Sunday, October 19, 2003, Chandigarh, India


M A I N   N E W S

India favours multi-polar world
Tribune News Service

New Delhi, October 18
India today called to develop a multi-polar world which would be based on partnership rather than confrontation.

Delivering the ninth Field Marshal Cariappa memorial lecture on “India and the emerging world order”, External Affairs Minister Yashwant Sinha expressed hope that the menace of terrorism, which threatened most of the world, would soon end and extremist groups would resolve their grievances through the democratic framework.

In an apparent reference to follow the ‘live and let live’ policy, the External Affairs Minister also asked the USA to allow others also to prosper.

The USA must realise that it also required the rest of the world in order to maintain its prosperity, and in this, it should allow the others to achieve prosperity as well, the minister added.

However, he pointed out that it was important to distinguish between US power and unilateralism, which necessarily did not lead to each other, even as he termed “inadvisable” countering the US power through balance of power, based on countervailing military strength or confrontation.

“These are outmoded concepts and the Cold War has proved the utter futility of such confrontation,” Mr Sinha said.

He, however, added that some of the US views were in consonance with India’s vision of a multi-polar world. “US Secretary of State Powell, in a recent speech, emphasised the need for partnership to replace confrontation and I have no difficulty in endorsing his view”, Mr Sinha added.

In an apparent reference to India’s continuous effort to get a permanent seat on the UN security Council, he pointed out that the “reconfiguration and reform” of the Security Council was essential. This, he said, was necessary not merely to reflect changed realities but also to manage the collective security challenges of the future.

Pointing out that India was a ‘microcosm’ of the globe, because of its sub-continental size and population amounting to nearly a sixth of humanity, Mr Sinha said India’s strength laid in several fields.

The country had shown to the world that it was fully conscious of its responsibilities as a state possessing nuclear weapons and had refrained from ‘brinkmanship’, despite the gravest of cross-border provocations, he said.

He also pointed out that the world now had a greater understanding of the compulsions behind India’s nuclear tests and added that there was also the realisation that a secure and stable India would be an asset to the emerging world order.

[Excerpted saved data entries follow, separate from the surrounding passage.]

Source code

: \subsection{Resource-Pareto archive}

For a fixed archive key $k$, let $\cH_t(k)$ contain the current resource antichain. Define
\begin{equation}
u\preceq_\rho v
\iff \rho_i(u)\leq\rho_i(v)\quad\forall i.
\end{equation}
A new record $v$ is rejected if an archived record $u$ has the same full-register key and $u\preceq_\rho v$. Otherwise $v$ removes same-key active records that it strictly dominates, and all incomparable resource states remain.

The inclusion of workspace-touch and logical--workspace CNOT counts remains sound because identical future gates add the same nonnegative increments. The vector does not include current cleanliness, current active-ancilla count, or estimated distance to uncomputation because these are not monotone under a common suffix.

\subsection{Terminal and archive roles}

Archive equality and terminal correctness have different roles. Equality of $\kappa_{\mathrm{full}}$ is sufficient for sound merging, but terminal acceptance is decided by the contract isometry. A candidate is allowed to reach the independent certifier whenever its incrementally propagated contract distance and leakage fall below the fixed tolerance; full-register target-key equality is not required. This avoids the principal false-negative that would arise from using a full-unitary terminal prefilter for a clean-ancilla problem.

Drawing attention to India’s achievements the External Affairs Minister said that it was now one of the six fastest growing economies of the world and was ranked fourth in terms of ‘purchasing power parity’. He also pointed out the strengths of the Indian economy, which he said were not confined just to information and bio-technology but also included the auto, steel, space and other cutting-edge fields.

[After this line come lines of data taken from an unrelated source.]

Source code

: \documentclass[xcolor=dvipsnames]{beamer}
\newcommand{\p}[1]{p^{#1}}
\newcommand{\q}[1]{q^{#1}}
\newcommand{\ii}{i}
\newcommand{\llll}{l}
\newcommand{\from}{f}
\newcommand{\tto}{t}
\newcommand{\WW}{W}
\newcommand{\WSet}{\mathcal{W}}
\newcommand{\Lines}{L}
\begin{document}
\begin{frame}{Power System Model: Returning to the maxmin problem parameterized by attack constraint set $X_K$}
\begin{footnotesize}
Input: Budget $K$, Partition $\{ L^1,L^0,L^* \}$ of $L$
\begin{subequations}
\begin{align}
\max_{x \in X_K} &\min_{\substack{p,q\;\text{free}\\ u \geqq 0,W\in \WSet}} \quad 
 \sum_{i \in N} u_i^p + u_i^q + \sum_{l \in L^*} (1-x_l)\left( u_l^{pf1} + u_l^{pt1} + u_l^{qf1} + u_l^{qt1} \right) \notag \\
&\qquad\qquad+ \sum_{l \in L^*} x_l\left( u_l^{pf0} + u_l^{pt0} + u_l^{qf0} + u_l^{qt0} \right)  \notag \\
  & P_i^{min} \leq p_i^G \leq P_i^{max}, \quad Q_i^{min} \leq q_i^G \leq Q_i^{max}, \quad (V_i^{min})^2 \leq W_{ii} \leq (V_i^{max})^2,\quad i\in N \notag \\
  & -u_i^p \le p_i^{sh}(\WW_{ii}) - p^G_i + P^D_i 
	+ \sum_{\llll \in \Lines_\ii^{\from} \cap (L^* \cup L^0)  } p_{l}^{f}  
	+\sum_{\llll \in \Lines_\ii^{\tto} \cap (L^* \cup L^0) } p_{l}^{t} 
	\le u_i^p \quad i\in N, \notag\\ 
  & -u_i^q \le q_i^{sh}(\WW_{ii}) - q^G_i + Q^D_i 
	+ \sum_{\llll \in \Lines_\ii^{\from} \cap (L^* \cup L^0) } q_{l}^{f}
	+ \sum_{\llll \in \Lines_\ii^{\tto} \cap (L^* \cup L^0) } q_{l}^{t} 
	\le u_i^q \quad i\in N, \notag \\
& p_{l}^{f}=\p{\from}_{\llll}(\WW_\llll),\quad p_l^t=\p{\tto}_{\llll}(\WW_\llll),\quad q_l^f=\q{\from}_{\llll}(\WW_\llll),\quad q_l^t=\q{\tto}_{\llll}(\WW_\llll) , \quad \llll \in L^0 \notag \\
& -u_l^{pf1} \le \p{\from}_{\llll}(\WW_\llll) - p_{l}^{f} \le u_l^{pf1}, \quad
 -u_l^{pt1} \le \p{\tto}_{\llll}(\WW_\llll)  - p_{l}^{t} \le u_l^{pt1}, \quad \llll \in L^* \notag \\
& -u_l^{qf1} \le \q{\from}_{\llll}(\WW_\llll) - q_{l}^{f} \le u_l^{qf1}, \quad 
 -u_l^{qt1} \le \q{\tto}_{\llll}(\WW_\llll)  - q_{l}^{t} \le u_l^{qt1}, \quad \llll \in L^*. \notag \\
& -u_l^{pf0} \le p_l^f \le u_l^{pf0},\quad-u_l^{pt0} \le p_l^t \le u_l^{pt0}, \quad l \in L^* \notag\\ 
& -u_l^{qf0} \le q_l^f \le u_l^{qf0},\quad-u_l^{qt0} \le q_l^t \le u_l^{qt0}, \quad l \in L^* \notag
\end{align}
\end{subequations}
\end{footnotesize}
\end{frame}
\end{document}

India had an abundance of diverse natural resources, sound economic, industrial and market fundamentals, with the second largest pool of scientific and technical manpower in virtually every field, the Minister said and added that the phase of liberalisation in India had entered its second decade.

“This is the phase of consolidation, backed by strong democratic consensus. We can take legitimate pride in our achievements thus far, while renewing our determination that we will not let this momentum to slip,” he asserted.

Calling globalisation the current trend, he said it was his view that it would intensify further, with technology making the process more inevitable.

India believed it was well placed to contribute to globalisation as well as to reap its benefits, Mr Sinha said and pointed out that the country had adjusted its internal reforms to conform to this phenomenon.

Affirming that India’s “constructive contribution” to the process was well recognised, he said the time for a “reform” of globalisation itself had come.